RECORDS SUPPLIED: Begin
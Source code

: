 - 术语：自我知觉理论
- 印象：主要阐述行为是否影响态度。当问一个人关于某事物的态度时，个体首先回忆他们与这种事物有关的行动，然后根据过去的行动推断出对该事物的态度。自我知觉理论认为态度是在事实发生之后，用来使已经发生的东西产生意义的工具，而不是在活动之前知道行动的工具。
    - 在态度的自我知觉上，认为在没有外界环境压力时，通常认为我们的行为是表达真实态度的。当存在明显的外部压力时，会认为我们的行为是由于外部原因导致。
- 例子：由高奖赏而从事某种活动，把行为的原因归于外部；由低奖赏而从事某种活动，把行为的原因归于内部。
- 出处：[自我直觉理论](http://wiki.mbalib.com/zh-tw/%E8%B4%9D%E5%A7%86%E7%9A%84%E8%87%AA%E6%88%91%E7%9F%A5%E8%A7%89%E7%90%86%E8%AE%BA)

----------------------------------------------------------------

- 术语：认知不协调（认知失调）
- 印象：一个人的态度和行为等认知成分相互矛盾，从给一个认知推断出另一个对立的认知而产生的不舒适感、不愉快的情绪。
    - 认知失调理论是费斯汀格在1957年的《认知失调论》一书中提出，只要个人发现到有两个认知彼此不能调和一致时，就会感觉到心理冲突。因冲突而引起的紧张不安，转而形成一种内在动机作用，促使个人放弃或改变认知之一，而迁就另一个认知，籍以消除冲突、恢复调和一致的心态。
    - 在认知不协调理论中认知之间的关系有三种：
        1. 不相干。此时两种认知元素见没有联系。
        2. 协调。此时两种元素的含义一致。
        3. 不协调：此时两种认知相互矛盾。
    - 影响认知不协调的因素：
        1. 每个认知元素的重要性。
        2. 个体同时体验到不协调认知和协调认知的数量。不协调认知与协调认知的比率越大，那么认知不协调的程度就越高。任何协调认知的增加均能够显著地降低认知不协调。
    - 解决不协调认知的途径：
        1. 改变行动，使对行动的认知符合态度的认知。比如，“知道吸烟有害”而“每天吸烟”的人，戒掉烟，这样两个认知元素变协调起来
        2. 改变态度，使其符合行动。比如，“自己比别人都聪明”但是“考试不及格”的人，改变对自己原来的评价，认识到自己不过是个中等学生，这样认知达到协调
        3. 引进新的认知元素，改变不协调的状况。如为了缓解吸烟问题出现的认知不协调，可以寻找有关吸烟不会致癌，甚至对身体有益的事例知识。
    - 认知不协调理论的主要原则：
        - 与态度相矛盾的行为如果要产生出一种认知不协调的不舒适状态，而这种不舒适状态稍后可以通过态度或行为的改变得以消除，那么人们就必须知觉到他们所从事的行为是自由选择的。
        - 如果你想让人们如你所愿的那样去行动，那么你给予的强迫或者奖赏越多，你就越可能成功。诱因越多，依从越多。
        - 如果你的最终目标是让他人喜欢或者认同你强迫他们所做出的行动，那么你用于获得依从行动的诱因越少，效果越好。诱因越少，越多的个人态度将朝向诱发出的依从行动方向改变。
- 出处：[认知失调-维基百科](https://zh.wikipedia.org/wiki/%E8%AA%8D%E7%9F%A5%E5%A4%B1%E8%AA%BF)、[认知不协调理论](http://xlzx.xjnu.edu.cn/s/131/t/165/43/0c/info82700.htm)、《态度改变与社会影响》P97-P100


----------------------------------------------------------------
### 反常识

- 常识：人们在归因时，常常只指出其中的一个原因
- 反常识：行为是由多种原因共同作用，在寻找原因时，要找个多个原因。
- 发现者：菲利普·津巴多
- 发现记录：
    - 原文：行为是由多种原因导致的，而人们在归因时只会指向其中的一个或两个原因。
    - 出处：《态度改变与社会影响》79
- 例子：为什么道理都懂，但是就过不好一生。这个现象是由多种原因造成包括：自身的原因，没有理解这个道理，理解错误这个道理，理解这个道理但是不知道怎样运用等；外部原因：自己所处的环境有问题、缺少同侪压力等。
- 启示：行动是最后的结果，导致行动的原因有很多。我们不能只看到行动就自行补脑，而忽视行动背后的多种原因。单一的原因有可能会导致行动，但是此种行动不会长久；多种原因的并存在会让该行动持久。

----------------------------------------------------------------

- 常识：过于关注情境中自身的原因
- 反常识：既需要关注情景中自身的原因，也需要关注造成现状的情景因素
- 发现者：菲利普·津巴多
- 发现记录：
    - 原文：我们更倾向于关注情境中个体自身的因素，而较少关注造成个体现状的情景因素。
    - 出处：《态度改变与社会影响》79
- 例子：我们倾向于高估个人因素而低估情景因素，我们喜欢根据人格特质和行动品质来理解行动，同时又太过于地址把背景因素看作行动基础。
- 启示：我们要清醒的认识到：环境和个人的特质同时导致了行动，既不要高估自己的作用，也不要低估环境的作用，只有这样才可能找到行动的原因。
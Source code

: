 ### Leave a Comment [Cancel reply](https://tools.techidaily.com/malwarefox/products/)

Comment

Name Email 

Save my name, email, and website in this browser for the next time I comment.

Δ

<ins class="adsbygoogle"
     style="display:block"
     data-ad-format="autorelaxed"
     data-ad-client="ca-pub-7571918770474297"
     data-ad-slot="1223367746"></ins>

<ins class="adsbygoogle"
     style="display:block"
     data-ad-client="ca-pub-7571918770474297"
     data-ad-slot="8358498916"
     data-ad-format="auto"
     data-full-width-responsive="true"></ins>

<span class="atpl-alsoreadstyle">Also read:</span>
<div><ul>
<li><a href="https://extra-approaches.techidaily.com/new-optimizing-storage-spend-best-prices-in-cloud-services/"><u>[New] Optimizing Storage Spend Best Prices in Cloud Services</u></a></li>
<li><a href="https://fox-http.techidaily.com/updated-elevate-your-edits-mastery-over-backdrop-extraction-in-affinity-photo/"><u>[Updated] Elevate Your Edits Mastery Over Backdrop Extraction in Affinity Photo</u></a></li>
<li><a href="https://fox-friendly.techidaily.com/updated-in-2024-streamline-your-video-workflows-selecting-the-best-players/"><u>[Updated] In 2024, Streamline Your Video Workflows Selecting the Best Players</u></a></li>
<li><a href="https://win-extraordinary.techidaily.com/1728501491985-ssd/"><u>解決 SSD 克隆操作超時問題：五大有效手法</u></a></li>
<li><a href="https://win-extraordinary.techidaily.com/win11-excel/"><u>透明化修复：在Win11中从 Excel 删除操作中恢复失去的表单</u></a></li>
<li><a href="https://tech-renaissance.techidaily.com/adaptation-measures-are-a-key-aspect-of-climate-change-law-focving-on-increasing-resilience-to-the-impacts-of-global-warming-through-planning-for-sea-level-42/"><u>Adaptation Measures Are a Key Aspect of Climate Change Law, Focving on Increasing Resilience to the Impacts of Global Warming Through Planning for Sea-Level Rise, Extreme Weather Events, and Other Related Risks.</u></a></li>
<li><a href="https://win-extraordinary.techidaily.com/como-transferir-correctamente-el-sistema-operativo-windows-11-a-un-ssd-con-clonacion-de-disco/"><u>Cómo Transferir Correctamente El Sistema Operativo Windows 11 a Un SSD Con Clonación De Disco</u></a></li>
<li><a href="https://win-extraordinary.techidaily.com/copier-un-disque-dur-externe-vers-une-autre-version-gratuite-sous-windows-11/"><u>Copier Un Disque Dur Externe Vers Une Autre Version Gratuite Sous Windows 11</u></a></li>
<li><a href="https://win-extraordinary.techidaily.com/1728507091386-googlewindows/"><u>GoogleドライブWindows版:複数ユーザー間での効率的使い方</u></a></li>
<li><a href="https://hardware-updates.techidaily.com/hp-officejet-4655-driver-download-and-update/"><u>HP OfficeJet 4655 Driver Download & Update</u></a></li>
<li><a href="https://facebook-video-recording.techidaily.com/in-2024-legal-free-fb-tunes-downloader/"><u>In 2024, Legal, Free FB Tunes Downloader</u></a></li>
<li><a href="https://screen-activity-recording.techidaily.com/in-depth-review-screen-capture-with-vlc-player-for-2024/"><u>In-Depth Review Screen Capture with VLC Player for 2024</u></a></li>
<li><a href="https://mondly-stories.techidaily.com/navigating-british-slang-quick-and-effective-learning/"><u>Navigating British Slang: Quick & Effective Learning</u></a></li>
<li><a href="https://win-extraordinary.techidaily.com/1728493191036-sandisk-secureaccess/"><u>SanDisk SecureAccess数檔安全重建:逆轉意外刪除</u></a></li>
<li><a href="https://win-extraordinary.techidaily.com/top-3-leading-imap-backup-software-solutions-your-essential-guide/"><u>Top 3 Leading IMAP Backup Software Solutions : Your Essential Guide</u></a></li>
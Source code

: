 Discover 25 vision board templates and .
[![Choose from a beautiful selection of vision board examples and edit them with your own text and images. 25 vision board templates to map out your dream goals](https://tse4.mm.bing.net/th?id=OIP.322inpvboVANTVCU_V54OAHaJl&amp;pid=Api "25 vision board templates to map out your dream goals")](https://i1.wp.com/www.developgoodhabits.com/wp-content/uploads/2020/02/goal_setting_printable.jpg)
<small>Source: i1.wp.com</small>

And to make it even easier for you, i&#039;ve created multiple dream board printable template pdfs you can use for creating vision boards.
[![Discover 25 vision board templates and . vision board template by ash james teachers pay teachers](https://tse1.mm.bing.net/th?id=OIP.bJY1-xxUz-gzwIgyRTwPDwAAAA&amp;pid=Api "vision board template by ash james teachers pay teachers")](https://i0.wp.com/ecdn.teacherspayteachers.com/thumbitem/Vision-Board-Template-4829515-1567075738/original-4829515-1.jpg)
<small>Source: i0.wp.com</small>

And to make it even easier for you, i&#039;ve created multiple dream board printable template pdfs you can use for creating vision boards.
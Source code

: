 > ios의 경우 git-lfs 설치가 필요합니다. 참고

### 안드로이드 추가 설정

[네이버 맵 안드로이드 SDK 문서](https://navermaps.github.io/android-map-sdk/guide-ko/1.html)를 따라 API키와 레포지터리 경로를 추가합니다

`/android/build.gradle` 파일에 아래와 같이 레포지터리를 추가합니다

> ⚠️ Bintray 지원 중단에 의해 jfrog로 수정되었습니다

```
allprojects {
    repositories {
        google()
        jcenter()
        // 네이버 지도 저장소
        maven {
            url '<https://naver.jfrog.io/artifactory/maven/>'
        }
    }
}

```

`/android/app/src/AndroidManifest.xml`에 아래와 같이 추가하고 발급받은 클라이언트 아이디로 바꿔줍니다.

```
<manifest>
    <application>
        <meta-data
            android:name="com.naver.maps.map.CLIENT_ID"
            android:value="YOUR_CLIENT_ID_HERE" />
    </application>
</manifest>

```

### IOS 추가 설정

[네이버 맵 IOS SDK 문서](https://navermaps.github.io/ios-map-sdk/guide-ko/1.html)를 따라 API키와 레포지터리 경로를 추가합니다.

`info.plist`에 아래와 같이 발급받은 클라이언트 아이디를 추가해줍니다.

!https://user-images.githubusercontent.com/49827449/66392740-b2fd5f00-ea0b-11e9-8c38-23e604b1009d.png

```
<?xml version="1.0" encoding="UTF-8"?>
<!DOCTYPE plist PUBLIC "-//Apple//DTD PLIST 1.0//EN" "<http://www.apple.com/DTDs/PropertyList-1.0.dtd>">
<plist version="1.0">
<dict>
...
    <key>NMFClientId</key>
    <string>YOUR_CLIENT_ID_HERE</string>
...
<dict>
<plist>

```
RECORDS SUPPLIED: End
EXERCISE DETAILS>
Your task is to reproduce the entries exactly, starting at the first line and ending with the line containing "- 例子：为什么道理都懂，但".

SOLUTION TO THIS TASK>
Source code

: - 术语：自我知觉理论
- 印象：主要阐述行为是否影响态度。当问一个人关于某事物的态度时，个体首先回忆他们与这种事物有关的行动，然后根据过去的行动推断出对该事物的态度。自我知觉理论认为态度是在事实发生之后，用来使已经发生的东西产生意义的工具，而不是在活动之前知道行动的工具。
    - 在态度的自我知觉上，认为在没有外界环境压力时，通常认为我们的行为是表达真实态度的。当存在明显的外部压力时，会认为我们的行为是由于外部原因导致。
- 例子：由高奖赏而从事某种活动，把行为的原因归于外部；由低奖赏而从事某种活动，把行为的原因归于内部。
- 出处：[自我直觉理论](http://wiki.mbalib.com/zh-tw/%E8%B4%9D%E5%A7%86%E7%9A%84%E8%87%AA%E6%88%91%E7%9F%A5%E8%A7%89%E7%90%86%E8%AE%BA)

----------------------------------------------------------------

- 术语：认知不协调（认知失调）
- 印象：一个人的态度和行为等认知成分相互矛盾，从给一个认知推断出另一个对立的认知而产生的不舒适感、不愉快的情绪。
    - 认知失调理论是费斯汀格在1957年的《认知失调论》一书中提出，只要个人发现到有两个认知彼此不能调和一致时，就会感觉到心理冲突。因冲突而引起的紧张不安，转而形成一种内在动机作用，促使个人放弃或改变认知之一，而迁就另一个认知，籍以消除冲突、恢复调和一致的心态。
    - 在认知不协调理论中认知之间的关系有三种：
        1. 不相干。此时两种认知元素见没有联系。
        2. 协调。此时两种元素的含义一致。
        3. 不协调：此时两种认知相互矛盾。
    - 影响认知不协调的因素：
        1. 每个认知元素的重要性。
        2. 个体同时体验到不协调认知和协调认知的数量。不协调认知与协调认知的比率越大，那么认知不协调的程度就越高。任何协调认知的增加均能够显著地降低认知不协调。
    - 解决不协调认知的途径：
        1. 改变行动，使对行动的认知符合态度的认知。比如，“知道吸烟有害”而“每天吸烟”的人，戒掉烟，这样两个认知元素变协调起来
        2. 改变态度，使其符合行动。比如，“自己比别人都聪明”但是“考试不及格”的人，改变对自己原来的评价，认识到自己不过是个中等学生，这样认知达到协调
        3. 引进新的认知元素，改变不协调的状况。如为了缓解吸烟问题出现的认知不协调，可以寻找有关吸烟不会致癌，甚至对身体有益的事例知识。
    - 认知不协调理论的主要原则：
        - 与态度相矛盾的行为如果要产生出一种认知不协调的不舒适状态，而这种不舒适状态稍后可以通过态度或行为的改变得以消除，那么人们就必须知觉到他们所从事的行为是自由选择的。
        - 如果你想让人们如你所愿的那样去行动，那么你给予的强迫或者奖赏越多，你就越可能成功。诱因越多，依从越多。
        - 如果你的最终目标是让他人喜欢或者认同你强迫他们所做出的行动，那么你用于获得依从行动的诱因越少，效果越好。诱因越少，越多的个人态度将朝向诱发出的依从行动方向改变。
- 出处：[认知失调-维基百科](https://zh.wikipedia.org/wiki/%E8%AA%8D%E7%9F%A5%E5%A4%B1%E8%AA%BF)、[认知不协调理论](http://xlzx.xjnu.edu.cn/s/131/t/165/43/0c/info82700.htm)、《态度改变与社会影响》P97-P100


----------------------------------------------------------------
### 反常识

- 常识：人们在归因时，常常只指出其中的一个原因
- 反常识：行为是由多种原因共同作用，在寻找原因时，要找个多个原因。
- 发现者：菲利普·津巴多
- 发现记录：
    - 原文：行为是由多种原因导致的，而人们在归因时只会指向其中的一个或两个原因。
    - 出处：《态度改变与社会影响》79
- 例子：为什么道理都懂，但是就过不好一生。这个现象是由多种原因造成包括：自身的原因，没有理解这个道理，理解错误这个道理，理解这个道理但是不知道怎样运用等；外部原因：自己所处的环境有问题、缺少同侪压力等。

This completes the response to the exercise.